In fact, the most useful part of good OPSEC training is helping everyone (including family members)
“get past” the idea that monitoring in some cases is oppression or censorship.
For example, the military does not tell you that you can’t express an opinion or document a homecoming; it just asks that you be careful how and how much. Too much or too specific info like your soldier’s remote location, your specific unit designation, or any mission details could be just what someone is waiting to hear in order to do sabotage or something much nastier.
Even a small part of information published in a vulnerable source (i.e. a blog) can be harmful.
We must keep in mind that the enemy casts a wide net. A small part of information from one family, another from a soldier, and still another from main stream media can comprise an accurate picture of future operations enough for planning a fatal attack.
Request a family class on Operational Security from a military subject matter expert. Good training
will help you understand why OPSEC is important, how the family plays a role, and what to do if you observe suspicious activity.
Search each of your favorite military-related, online networks for their OPSEC guidelines. If they don’t have some, request that they post some. If they are unclear, ask for clarification.

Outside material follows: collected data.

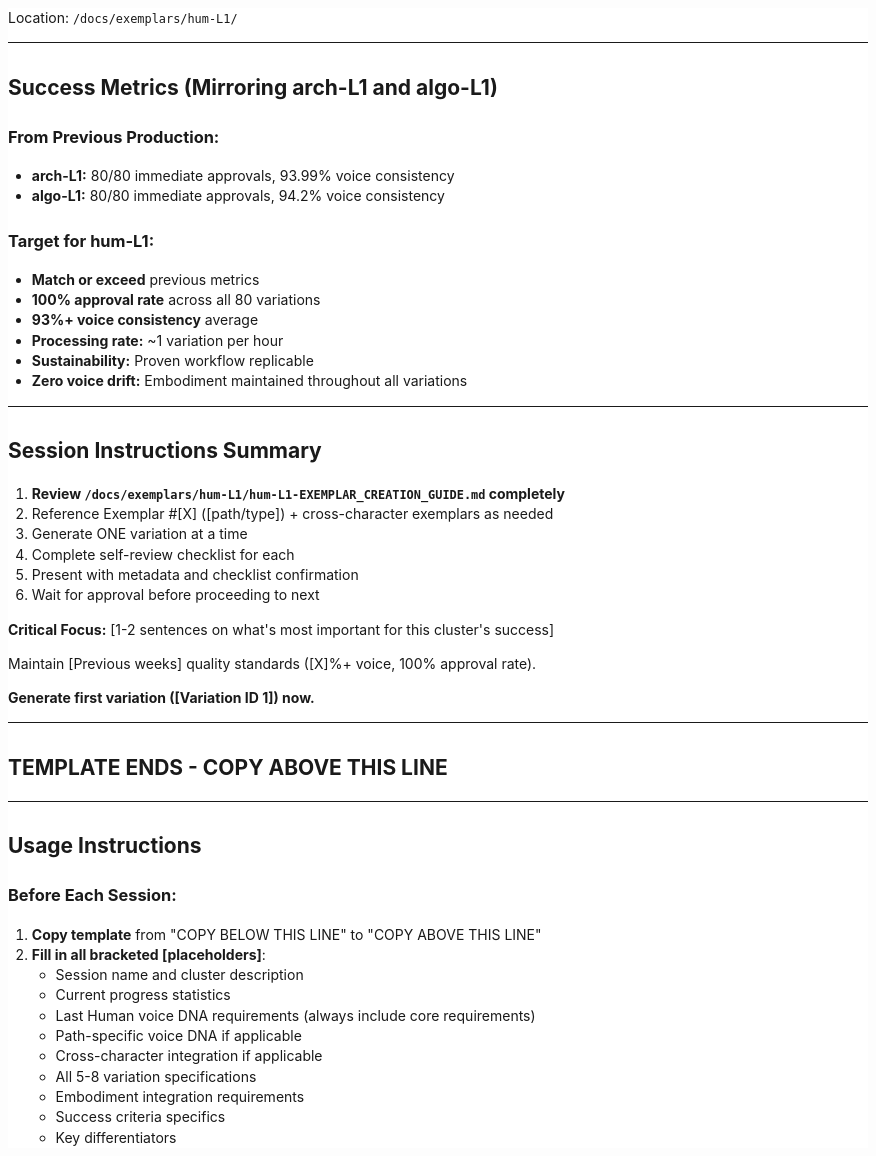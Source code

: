 Location: `/docs/exemplars/hum-L1/`

---

## Success Metrics (Mirroring arch-L1 and algo-L1)

### From Previous Production:
- **arch-L1:** 80/80 immediate approvals, 93.99% voice consistency
- **algo-L1:** 80/80 immediate approvals, 94.2% voice consistency

### Target for hum-L1:
- **Match or exceed** previous metrics
- **100% approval rate** across all 80 variations
- **93%+ voice consistency** average
- **Processing rate:** ~1 variation per hour
- **Sustainability:** Proven workflow replicable
- **Zero voice drift:** Embodiment maintained throughout all variations

---

## Session Instructions Summary

1. **Review `/docs/exemplars/hum-L1/hum-L1-EXEMPLAR_CREATION_GUIDE.md` completely**
2. Reference Exemplar #[X] ([path/type]) + cross-character exemplars as needed
3. Generate ONE variation at a time
4. Complete self-review checklist for each
5. Present with metadata and checklist confirmation
6. Wait for approval before proceeding to next

**Critical Focus:** [1-2 sentences on what's most important for this cluster's success]

Maintain [Previous weeks] quality standards ([X]%+ voice, 100% approval rate).

**Generate first variation ([Variation ID 1]) now.**

---

## TEMPLATE ENDS - COPY ABOVE THIS LINE

---

## Usage Instructions

### Before Each Session:

1. **Copy template** from "COPY BELOW THIS LINE" to "COPY ABOVE THIS LINE"
2. **Fill in all bracketed [placeholders]**:
   - Session name and cluster description
   - Current progress statistics
   - Last Human voice DNA requirements (always include core requirements)
   - Path-specific voice DNA if applicable
   - Cross-character integration if applicable
   - All 5-8 variation specifications
   - Embodiment integration requirements
   - Success criteria specifics
   - Key differentiators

Report all OPSEC violations. It’s better to err on the side of caution than pave the way for the unspeakable.
Don’t ask questions of your spouse that may lead them to be conflicted between choosing safety and securing your sanity. There are truly things that families do not have a “need to know.”
Develop a family policy which addresses what can be shared with friends, neighbors and co-workers and how and what will be communicated between home and the deployed location.
Confirm all gossip with a military or designated official. Use an official chain to distribute approved, sanitized messages.
Good question Shannon! We know the idea of being “reviewed” is an uncomfortable one, but most likely it doesn’t happen often. And, if you practice the guidelines above, there should be nothing to worry about.